DeWayne Johnson, a 46-year-old father dying of non-Hodgkin lymphoma, became the first person to face Monsanto in trial this week over allegations the company hid evidence about the cancer-causing dangers of its Roundup weedkiller. Johnson is the first of some 4,000 people suing Monsanto in state and federal courts claiming their cancers were caused by glyphosate-based Roundup. The litigation, and documents coming to light because of it, are shining light on the heavy-handed tactics Monsanto (now a subsidiary of Bayer) has used to deny cancer risk and protect the chemical that is the lynchpin of its profits.

“Monsanto was its own ghostwriter for some safety reviews,” Bloomberg reported, and an EPA official reportedly helped Monsanto “kill” another agency’s cancer study.

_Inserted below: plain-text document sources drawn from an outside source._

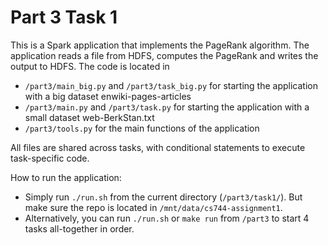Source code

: # Part 3 Task 1

This is a Spark application that implements the PageRank algorithm. The application reads a file from HDFS, computes the PageRank and writes the output to HDFS. The code is located in

- `/part3/main_big.py` and `/part3/task_big.py` for starting the application with a big dataset enwiki-pages-articles
- `/part3/main.py` and `/part3/task.py` for starting the application with a small dataset web-BerkStan.txt
- `/part3/tools.py` for the main functions of the application

All files are shared across tasks, with conditional statements to execute task-specific code.

How to run the application: 

- Simply run `./run.sh` from the current directory (`/part3/task1/`). But make sure the repo is located in `/mnt/data/cs744-assignment1`.
- Alternatively, you can run `./run.sh` or `make run` from `/part3` to start 4 tasks all-together in order.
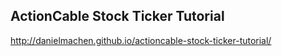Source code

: ## ActionCable Stock Ticker Tutorial

http://danielmachen.github.io/actioncable-stock-ticker-tutorial/
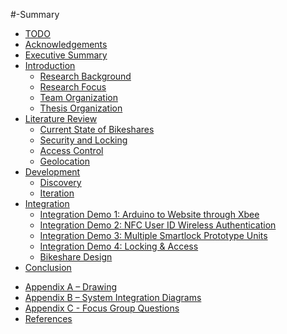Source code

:#-Summary

* [TODO](TODO.md)
* [Acknowledgements](Acknowledgements.md)
* [Executive Summary](Executive-Summary.md)
* [Introduction](Introduction/Research-Background.md)
  - [Research Background](Introduction/Research-Background.md)
  - [Research Focus](Introduction/Research-Focus.md)
  - [Team Organization](Introduction/Team-Organization.md)
  - [Thesis Organization](Introduction/Thesis-Organization.md)
* [Literature Review](Literature-Review/Literature-Review.md)
  - [Current State of Bikeshares](Literature-Review/Current-State-of-Bikeshares.md)
  - [Security and Locking](Literature-Review/Security-and-Locking.md)
  - [Access Control](Literature-Review/Access-Control.md)
  - [Geolocation](Literature-Review/Geolocation.md)
* [Development](Development/Development.md)
  - [Discovery](Development/Discovery.md)
  - [Iteration](Development/Iteration.md)
* [Integration](Integration/Integration.md)
  - [Integration Demo 1: Arduino to Website through Xbee](Integration/Integration-Demo-1:-Arduino-to-Website-through-Xbee.md)
  - [Integration Demo 2: NFC User ID Wireless Authentication](Integration/Integration-Demo-2:-NFC-User-ID-Wireless-Authentication.md)
  - [Integration Demo 3: Multiple Smartlock Prototype Units](Integration/Integration-Demo-3:-Multiple-Smartlock-Prototype-Units.md)
  - [Integration Demo 4: Locking & Access](Integration/Integration-Demo-4:-Locking-&-Access.md)
  - [Bikeshare Design](Integration/Bikeshare-Design.md)
* [Conclusion](Conclusion.md)
<!--   - [Technological Achievements](Technological-Achievements.md)
  - [Lessons Learned](Lessons-Learned.md)
  - [Future Directions](Future-Directions.md) -->
* [Appendix A – Drawing](Appendix/Appendix-A-Drawing.md)
* [Appendix B – System Integration Diagrams](Appendix/Appendix-B-System-Integration-Diagrams.md)
* [Appendix C - Focus Group Questions](Appendix/Appendix-C-Focus-Group-Questions.md)
* [References](References.md)
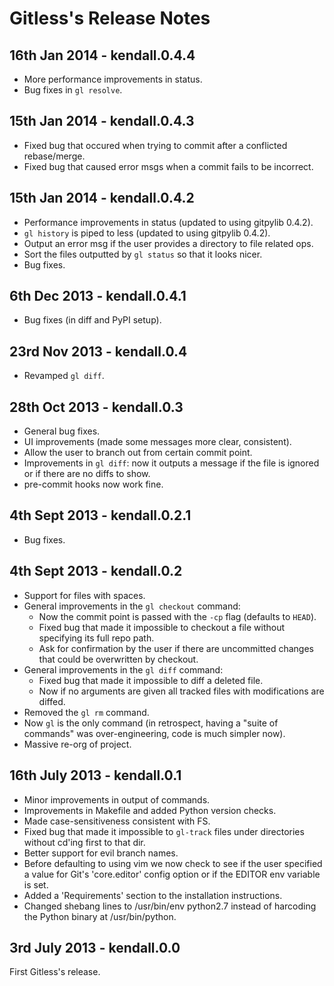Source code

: Gitless's Release Notes
=======================


16th Jan 2014 - kendall.0.4.4
-----------------------------

* More performance improvements in status.
* Bug fixes in `gl resolve`.


15th Jan 2014 - kendall.0.4.3
-----------------------------

* Fixed bug that occured when trying to commit after a conflicted rebase/merge.
* Fixed bug that caused error msgs when a commit fails to be incorrect.


15th Jan 2014 - kendall.0.4.2
-----------------------------

* Performance improvements in status (updated to using gitpylib 0.4.2).
* `gl history` is piped to less (updated to using gitpylib 0.4.2).
* Output an error msg if the user provides a directory to file related ops.
* Sort the files outputted by `gl status` so that it looks nicer.
* Bug fixes.


6th Dec 2013 - kendall.0.4.1
----------------------------

* Bug fixes (in diff and PyPI setup).


23rd Nov 2013 - kendall.0.4
---------------------------

* Revamped `gl diff`.


28th Oct 2013 - kendall.0.3
---------------------------

* General bug fixes.
* UI improvements (made some messages more clear, consistent).
* Allow the user to branch out from certain commit point.
* Improvements in `gl diff`: now it outputs a message if the file is ignored or
  if there are no diffs to show.
* pre-commit hooks now work fine.


4th Sept 2013 - kendall.0.2.1
-----------------------------

* Bug fixes.


4th Sept 2013 - kendall.0.2
---------------------------

* Support for files with spaces.
* General improvements in the `gl checkout` command:
    * Now the commit point is passed with the `-cp` flag (defaults to `HEAD`).
    * Fixed bug that made it impossible to checkout a file without specifying
      its full repo path.
    * Ask for confirmation by the user if there are uncommitted changes that
      could be overwritten by checkout.
* General improvements in the `gl diff` command:
    * Fixed bug that made it impossible to diff a deleted file.
    * Now if no arguments are given all tracked files with modifications are
      diffed.
* Removed the `gl rm` command.
* Now `gl` is the only command (in retrospect, having a "suite of commands" was
  over-engineering, code is much simpler now).
* Massive re-org of project.


16th July 2013 - kendall.0.1
----------------------------

* Minor improvements in output of commands.
* Improvements in Makefile and added Python version checks.
* Made case-sensitiveness consistent with FS.
* Fixed bug that made it impossible to `gl-track` files under directories
  without cd'ing first to that dir.
* Better support for evil branch names.
* Before defaulting to using vim we now check to see if the user specified a
  value for Git's 'core.editor' config option or if the EDITOR env variable is
  set.
* Added a 'Requirements' section to the installation instructions.
* Changed shebang lines to /usr/bin/env python2.7 instead of harcoding the
  Python binary at /usr/bin/python.


3rd July 2013 - kendall.0.0
---------------------------

First Gitless's release.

An investigation in Le Monde details Monsanto’s effort “to destroy the United Nations’ cancer agency by any means possible” to save glyphosate.

Two recent journal articles, based on reviews of the Roundup trial discovery documents, report corporate interference in a scientific publication and a federal regulatory agency, and other examples of “poisoning the scientific well.”

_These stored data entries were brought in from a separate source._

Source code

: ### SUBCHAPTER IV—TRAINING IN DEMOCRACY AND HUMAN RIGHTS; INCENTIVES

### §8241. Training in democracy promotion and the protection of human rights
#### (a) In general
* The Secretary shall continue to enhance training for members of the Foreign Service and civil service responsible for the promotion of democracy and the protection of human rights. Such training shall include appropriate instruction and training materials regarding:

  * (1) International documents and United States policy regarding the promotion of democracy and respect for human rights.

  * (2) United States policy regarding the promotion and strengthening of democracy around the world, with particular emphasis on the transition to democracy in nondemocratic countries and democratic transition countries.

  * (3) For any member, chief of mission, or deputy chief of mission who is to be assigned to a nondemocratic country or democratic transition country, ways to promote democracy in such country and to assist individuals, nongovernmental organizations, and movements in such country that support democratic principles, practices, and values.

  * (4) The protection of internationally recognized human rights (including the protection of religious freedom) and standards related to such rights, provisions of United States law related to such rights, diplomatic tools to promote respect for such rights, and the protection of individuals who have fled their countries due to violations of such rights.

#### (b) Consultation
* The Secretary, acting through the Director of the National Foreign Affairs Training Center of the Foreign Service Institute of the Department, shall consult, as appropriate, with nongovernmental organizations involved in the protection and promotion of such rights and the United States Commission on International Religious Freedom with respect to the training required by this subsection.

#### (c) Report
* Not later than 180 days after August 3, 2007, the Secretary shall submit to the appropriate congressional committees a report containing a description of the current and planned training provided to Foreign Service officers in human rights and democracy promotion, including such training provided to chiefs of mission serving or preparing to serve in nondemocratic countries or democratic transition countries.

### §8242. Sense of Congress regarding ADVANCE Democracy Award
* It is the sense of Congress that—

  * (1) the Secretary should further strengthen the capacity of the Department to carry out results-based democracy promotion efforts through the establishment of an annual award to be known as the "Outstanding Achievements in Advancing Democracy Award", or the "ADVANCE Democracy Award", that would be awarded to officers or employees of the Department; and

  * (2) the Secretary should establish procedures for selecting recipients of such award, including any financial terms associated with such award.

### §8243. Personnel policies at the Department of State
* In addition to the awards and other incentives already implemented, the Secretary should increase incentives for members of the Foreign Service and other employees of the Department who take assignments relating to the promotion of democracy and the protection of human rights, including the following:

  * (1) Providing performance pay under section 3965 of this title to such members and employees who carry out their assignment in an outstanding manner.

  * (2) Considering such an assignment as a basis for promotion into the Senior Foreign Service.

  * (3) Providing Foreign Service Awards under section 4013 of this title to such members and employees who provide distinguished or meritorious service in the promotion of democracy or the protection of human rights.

“Monsanto’s ghostwriting and strong-arming threaten sound science and society,” wrote Tufts University Professor Sheldon Krimsky in a June essay. The discovery documents, he said, “uncover the corporate capture of science, which puts public health and the very foundation of democracy at risk.”

This corporate war on science has major implications for all of us, considering that half of all men in the U.S. and a third of women will be diagnosed with cancer at some point in our lifetimes, according to the National Cancer Institute.

The documents the food industry doesn’t want you to see

For years, the food and chemical industries have set their sights on one particular target in the science world: the International Agency for Research on Cancer (IARC), the independent research group that for 50 years has worked to identify cancer hazards to inform policies that can prevent cancer.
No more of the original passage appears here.